Heap Blog

Building Target Personas with SQL, Salesforce, and Clearbit

Last week Todd, Heap’s Head of New Business, wrote a blog post describing how our new Salesforce → Heap integration is a powerful tool for defining strategy around the entire customer life cycle. I wanted to dive deeper into the difficulty of defining a target persona, and share a bit of our process before and after we built the Salesforce → Heap integration.

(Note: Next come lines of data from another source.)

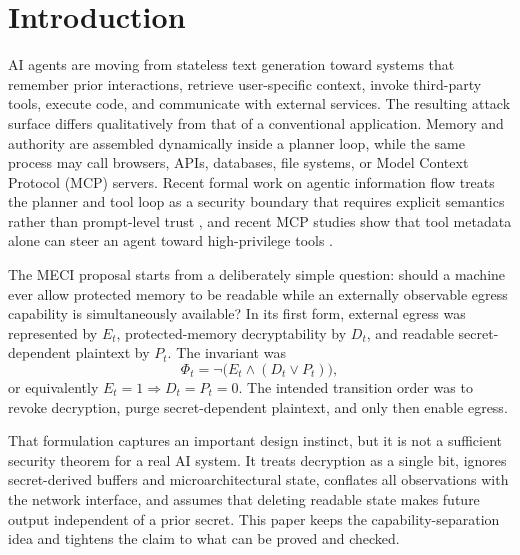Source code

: \documentclass[11pt,letterpaper]{article}
\theoremstyle{plain}
\theoremstyle{definition}
\begin{document}
\section{Introduction}

AI agents are moving from stateless text generation toward systems that remember prior interactions, retrieve user-specific context, invoke third-party tools, execute code, and communicate with external services. The resulting attack surface differs qualitatively from that of a conventional application. Memory and authority are assembled dynamically inside a planner loop, while the same process may call browsers, APIs, databases, file systems, or Model Context Protocol (MCP) servers. Recent formal work on agentic information flow treats the planner and tool loop as a security boundary that requires explicit semantics rather than prompt-level trust \cite{llmbda}, and recent MCP studies show that tool metadata alone can steer an agent toward high-privilege tools \cite{mcpitp,mcpshield}.

The MECI proposal starts from a deliberately simple question: should a machine ever allow protected memory to be readable while an externally observable egress capability is simultaneously available? In its first form, external egress was represented by $E_t$, protected-memory decryptability by $D_t$, and readable secret-dependent plaintext by $P_t$. The invariant was
\begin{equation}\label{eq:orig}
\Phi_t = \neg\big(E_t \wedge (D_t \vee P_t)\big),
\end{equation}
or equivalently $E_t = 1 \Rightarrow D_t = P_t = 0$. The intended transition order was to revoke decryption, purge secret-dependent plaintext, and only then enable egress.

That formulation captures an important design instinct, but it is not a sufficient security theorem for a real AI system. It treats decryption as a single bit, ignores secret-derived buffers and microarchitectural state, conflates all observations with the network interface, and assumes that deleting readable state makes future output independent of a prior secret. This paper keeps the capability-separation idea and tightens the claim to what can be proved and checked.
\end{document}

The Problem: Defining a Target Persona

As a company, our goal is to know exactly who to sell to, who to design the product for, and who to have distinct messaging for to maximize our value add, growth, and revenue. To define our target persona, our first step was trying to answer some seemingly simple questions:

  1. Who signs up for Heap?
  2. What’s their job title?
  3. What’s their industry?
  4. How much are they paying?

Once we know who we can answer questions like:

  1. Which iteration of our landing page leads to the most conversions of the best buyers?
  2. What channels bring in these buyers?
  3. What campaigns are most effective?

Defining a target persona is an iterative process that takes a lot of fine-tuning, and changes as the company evolves. Whoever is responsible for doing the analysis on the target persona should have moderate SQL expertise or dedicated engineering resources to handle the ETL process and analysis.

Defining Our Target Persona

We started defining our target persona using three data sets – Heap for our user and attribution data, Salesforce for our business logic (such as ARR), and Clearbit for our user enrichment.

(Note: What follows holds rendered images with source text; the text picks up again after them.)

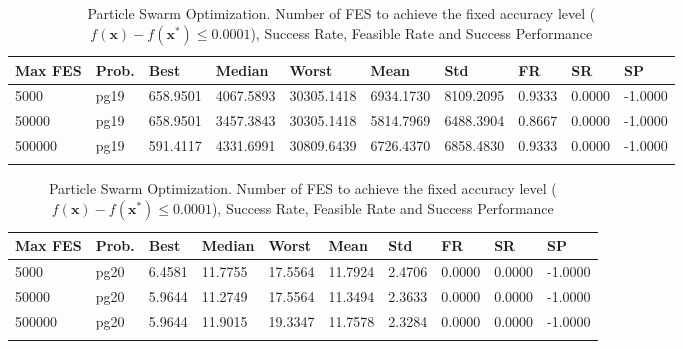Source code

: \documentclass[10pt, a4paper]{book}
\begin{document}
\begin{center}
\begin{longtable}{l l l l l l l l l l}
\textbf{Max FES} & \textbf{Prob.} & \textbf{Best} & \textbf{Median} & \textbf{Worst} & \textbf{Mean} & \textbf{Std} & \textbf{FR} & \textbf{SR} & \textbf{SP} \\
\hline
5000 & pg19 & 658.9501 & 4067.5893 & 30305.1418 & 6934.1730 & 8109.2095 & 0.9333 & 0.0000 & -1.0000 \\
50000 & pg19 & 658.9501 & 3457.3843 & 30305.1418 & 5814.7969 & 6488.3904 & 0.8667 & 0.0000 & -1.0000 \\
500000 & pg19 & 591.4117 & 4331.6991 & 30809.6439 & 6726.4370 & 6858.4830 & 0.9333 & 0.0000 & -1.0000 \\

\caption{ Particle Swarm Optimization. Number of FES to achieve the fixed accuracy level ($f(\mathbf{x}) - f(\mathbf{x}^{*}) \leq 0.0001$), Success Rate, Feasible Rate and Success Performance }
\end{longtable}
\end{center}

\begin{center}
\begin{longtable}{l l l l l l l l l l}
\textbf{Max FES} & \textbf{Prob.} & \textbf{Best} & \textbf{Median} & \textbf{Worst} & \textbf{Mean} & \textbf{Std} & \textbf{FR} & \textbf{SR} & \textbf{SP} \\
\hline
5000 & pg20 & 6.4581 & 11.7755 & 17.5564 & 11.7924 & 2.4706 & 0.0000 & 0.0000 & -1.0000 \\
50000 & pg20 & 5.9644 & 11.2749 & 17.5564 & 11.3494 & 2.3633 & 0.0000 & 0.0000 & -1.0000 \\
500000 & pg20 & 5.9644 & 11.9015 & 19.3347 & 11.7578 & 2.3284 & 0.0000 & 0.0000 & -1.0000 \\

\caption{ Particle Swarm Optimization. Number of FES to achieve the fixed accuracy level ($f(\mathbf{x}) - f(\mathbf{x}^{*}) \leq 0.0001$), Success Rate, Feasible Rate and Success Performance }
\end{longtable}
\end{center}
\end{document}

Heap does a great job ensuring that all user interaction data is collected – we have a complete, retroactive data set to see who is signing up, who is visiting our blog, our marketing page,  who is running queries, what queries our users are running, etc. Heap also captures every referrer, UTM parameter, and every landing page for every user across the entirety of their usage.

Salesforce has all of the contract information, revenue, key contacts on each account, etc. We enrich each Contact, Lead, and Account using Clearbit’s Salesforce Integration, so Salesforce also holds the user/account information like industry and role.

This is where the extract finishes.